Unlike British and American scientists, who are working to produce-cloned embryos as a source of ‘spare-part’ cells to treat disease, Professor Antinori sees no ethical bar to creating a cloned baby.
He claims 5,000 couples, including ‘three or four’ from Britain, have volunteered to take part in his work.
But Professor Wilmut, whose study was published at the weekend, said it was a clear warning that nobody should be trying to clone a child.
He said: ‘The widespread problems associated with clones have led to questions as to whether any clone is entirely normal.’
Dolly, who was cloned at the Roslin Institute in 1996, has developed arthritis earlier than might have been expected. Scientists believe she may be ageing prematurely because she was cloned from a six-year-old adult.
Professor Wilmut’s study highlighted other unpredictable defects suffered by cloned animals.
A calf cloned in France did well for several weeks but died suddenly at 51 days after its ability to produce white blood cells failed.
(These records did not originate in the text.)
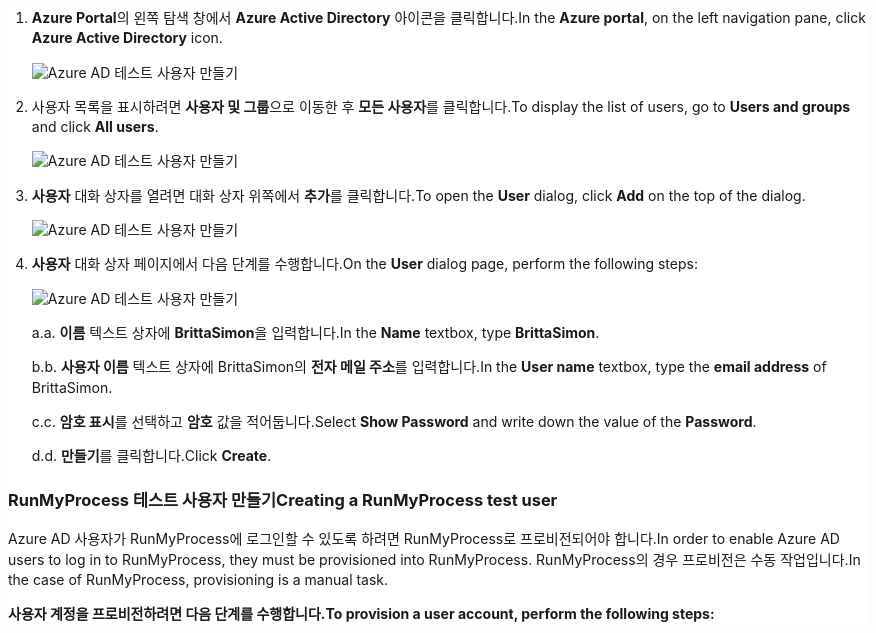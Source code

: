 1. <span data-ttu-id="3b1af-192">**Azure Portal**의 왼쪽 탐색 창에서 **Azure Active Directory** 아이콘을 클릭합니다.</span><span class="sxs-lookup"><span data-stu-id="3b1af-192">In the **Azure portal**, on the left navigation pane, click **Azure Active Directory** icon.</span></span>

    ![Azure AD 테스트 사용자 만들기](./media/active-directory-saas-runmyprocess-tutorial/create_aaduser_01.png) 

2. <span data-ttu-id="3b1af-194">사용자 목록을 표시하려면 **사용자 및 그룹**으로 이동한 후 **모든 사용자**를 클릭합니다.</span><span class="sxs-lookup"><span data-stu-id="3b1af-194">To display the list of users, go to **Users and groups** and click **All users**.</span></span>
    
    ![Azure AD 테스트 사용자 만들기](./media/active-directory-saas-runmyprocess-tutorial/create_aaduser_02.png) 

3. <span data-ttu-id="3b1af-196">**사용자** 대화 상자를 열려면 대화 상자 위쪽에서 **추가**를 클릭합니다.</span><span class="sxs-lookup"><span data-stu-id="3b1af-196">To open the **User** dialog, click **Add** on the top of the dialog.</span></span>
 
    ![Azure AD 테스트 사용자 만들기](./media/active-directory-saas-runmyprocess-tutorial/create_aaduser_03.png) 

4. <span data-ttu-id="3b1af-198">**사용자** 대화 상자 페이지에서 다음 단계를 수행합니다.</span><span class="sxs-lookup"><span data-stu-id="3b1af-198">On the **User** dialog page, perform the following steps:</span></span>
 
    ![Azure AD 테스트 사용자 만들기](./media/active-directory-saas-runmyprocess-tutorial/create_aaduser_04.png) 

    <span data-ttu-id="3b1af-200">a.</span><span class="sxs-lookup"><span data-stu-id="3b1af-200">a.</span></span> <span data-ttu-id="3b1af-201">**이름** 텍스트 상자에 **BrittaSimon**을 입력합니다.</span><span class="sxs-lookup"><span data-stu-id="3b1af-201">In the **Name** textbox, type **BrittaSimon**.</span></span>

    <span data-ttu-id="3b1af-202">b.</span><span class="sxs-lookup"><span data-stu-id="3b1af-202">b.</span></span> <span data-ttu-id="3b1af-203">**사용자 이름** 텍스트 상자에 BrittaSimon의 **전자 메일 주소**를 입력합니다.</span><span class="sxs-lookup"><span data-stu-id="3b1af-203">In the **User name** textbox, type the **email address** of BrittaSimon.</span></span>

    <span data-ttu-id="3b1af-204">c.</span><span class="sxs-lookup"><span data-stu-id="3b1af-204">c.</span></span> <span data-ttu-id="3b1af-205">**암호 표시**를 선택하고 **암호** 값을 적어둡니다.</span><span class="sxs-lookup"><span data-stu-id="3b1af-205">Select **Show Password** and write down the value of the **Password**.</span></span>

    <span data-ttu-id="3b1af-206">d.</span><span class="sxs-lookup"><span data-stu-id="3b1af-206">d.</span></span> <span data-ttu-id="3b1af-207">**만들기**를 클릭합니다.</span><span class="sxs-lookup"><span data-stu-id="3b1af-207">Click **Create**.</span></span>
 
### <a name="creating-a-runmyprocess-test-user"></a><span data-ttu-id="3b1af-208">RunMyProcess 테스트 사용자 만들기</span><span class="sxs-lookup"><span data-stu-id="3b1af-208">Creating a RunMyProcess test user</span></span>

<span data-ttu-id="3b1af-209">Azure AD 사용자가 RunMyProcess에 로그인할 수 있도록 하려면 RunMyProcess로 프로비전되어야 합니다.</span><span class="sxs-lookup"><span data-stu-id="3b1af-209">In order to enable Azure AD users to log in to RunMyProcess, they must be provisioned into RunMyProcess.</span></span> <span data-ttu-id="3b1af-210">RunMyProcess의 경우 프로비전은 수동 작업입니다.</span><span class="sxs-lookup"><span data-stu-id="3b1af-210">In the case of RunMyProcess, provisioning is a manual task.</span></span>

<span data-ttu-id="3b1af-211">**사용자 계정을 프로비전하려면 다음 단계를 수행합니다.**</span><span class="sxs-lookup"><span data-stu-id="3b1af-211">**To provision a user account, perform the following steps:**</span></span>
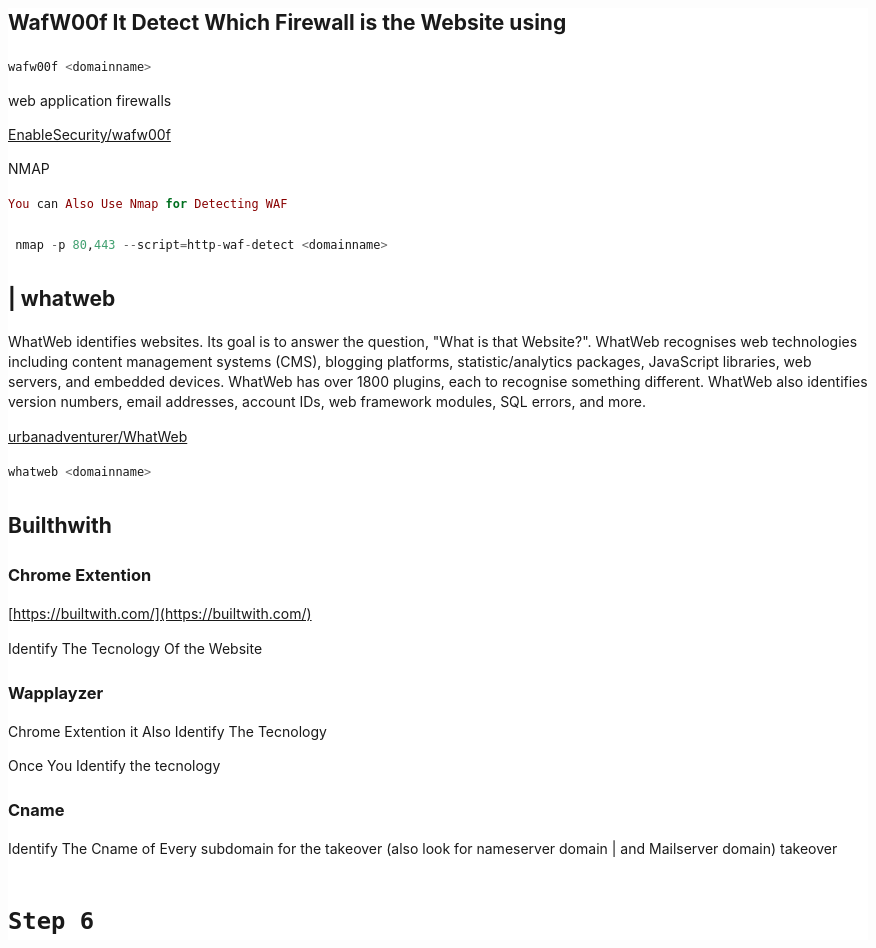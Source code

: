 ## WafW00f It Detect Which Firewall is the Website using

```jsx
wafw00f <domainname>

```

web application firewalls

[EnableSecurity/wafw00f](https://github.com/EnableSecurity/wafw00f)

NMAP

```elixir
You can Also Use Nmap for Detecting WAF

 nmap -p 80,443 --script=http-waf-detect <domainname>
```

## | whatweb

WhatWeb identifies websites. Its goal is to answer the question, "What is that Website?". WhatWeb recognises web technologies including content management systems (CMS), blogging platforms, statistic/analytics packages, JavaScript libraries, web servers, and embedded devices. WhatWeb has over 1800 plugins, each to recognise something different. WhatWeb also identifies version numbers, email addresses, account IDs, web framework modules, SQL errors, and more.

[urbanadventurer/WhatWeb](https://github.com/urbanadventurer/WhatWeb)

```jsx
whatweb <domainname>
```

## Builthwith

### Chrome Extention

[https://builtwith.com/](https://builtwith.com/)

Identify The Tecnology Of the Website 

### Wapplayzer

Chrome Extention it Also Identify The Tecnology 

Once You Identify the tecnology 

### Cname

Identify The Cname of Every subdomain for the takeover (also look for nameserver domain | and Mailserver domain) takeover

# `Step 6`

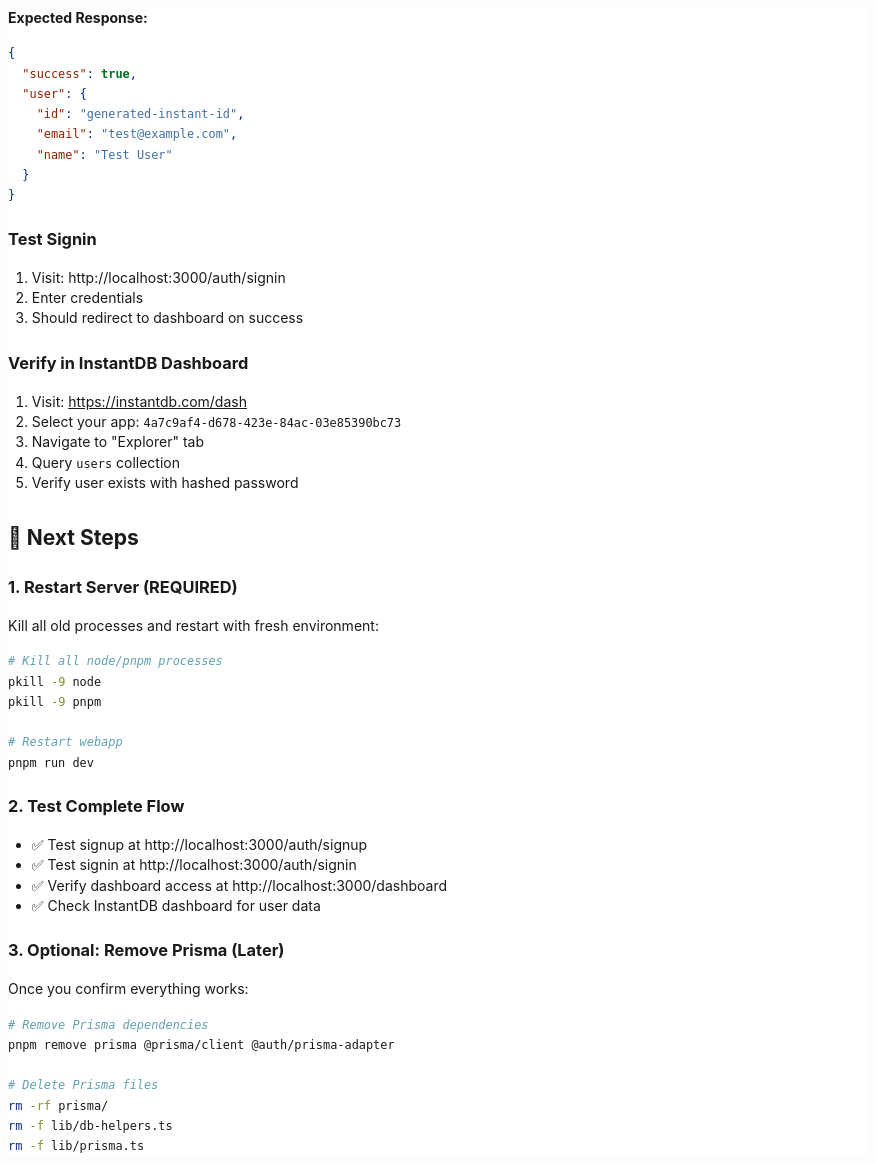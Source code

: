 **Expected Response:**
```json
{
  "success": true,
  "user": {
    "id": "generated-instant-id",
    "email": "test@example.com",
    "name": "Test User"
  }
}
```

### Test Signin
1. Visit: http://localhost:3000/auth/signin
2. Enter credentials
3. Should redirect to dashboard on success

### Verify in InstantDB Dashboard
1. Visit: https://instantdb.com/dash
2. Select your app: `4a7c9af4-d678-423e-84ac-03e85390bc73`
3. Navigate to "Explorer" tab
4. Query `users` collection
5. Verify user exists with hashed password

## 🔧 Next Steps

### 1. Restart Server (REQUIRED)
Kill all old processes and restart with fresh environment:

```bash
# Kill all node/pnpm processes
pkill -9 node
pkill -9 pnpm

# Restart webapp
pnpm run dev
```

### 2. Test Complete Flow
- ✅ Test signup at http://localhost:3000/auth/signup
- ✅ Test signin at http://localhost:3000/auth/signin
- ✅ Verify dashboard access at http://localhost:3000/dashboard
- ✅ Check InstantDB dashboard for user data

### 3. Optional: Remove Prisma (Later)
Once you confirm everything works:

```bash
# Remove Prisma dependencies
pnpm remove prisma @prisma/client @auth/prisma-adapter

# Delete Prisma files
rm -rf prisma/
rm -f lib/db-helpers.ts
rm -f lib/prisma.ts
```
Scientists at Roslin had to put down a 12- day- old cloned lamb because the muscles around its lungs had grown so thick that it had great difficulty breathing. Currently, almost 99 per cent of animal cloning procedures end in failure. Only just over 1 per cent result in living, apparently healthy offspring.
The rest of the embryos are so badly damaged they tend to be aborted, stillborn or born with chronic deformities affecting key organs including the heart, lungs and kidneys.
The problems involved in cloning animals are thought to be due to inadequate or inappropriate ‘reprogramming’ of genes during the process, which involves injecting DNA from the original into a hollowed-out donor egg.
Some scientists believe that the cloning process can turn any gene on or off at random, with unpredictable and potentially devastating impact on the health and even behaviour of a human clone.
If Professor Antinori’s claim is true, the cloned embryo he said has been implanted in a woman will currently be at about 11 weeks gestation.
But some scientists are sceptical about his assertions. He has claimed to have created the first cloned monkeys – but never produced any evidence.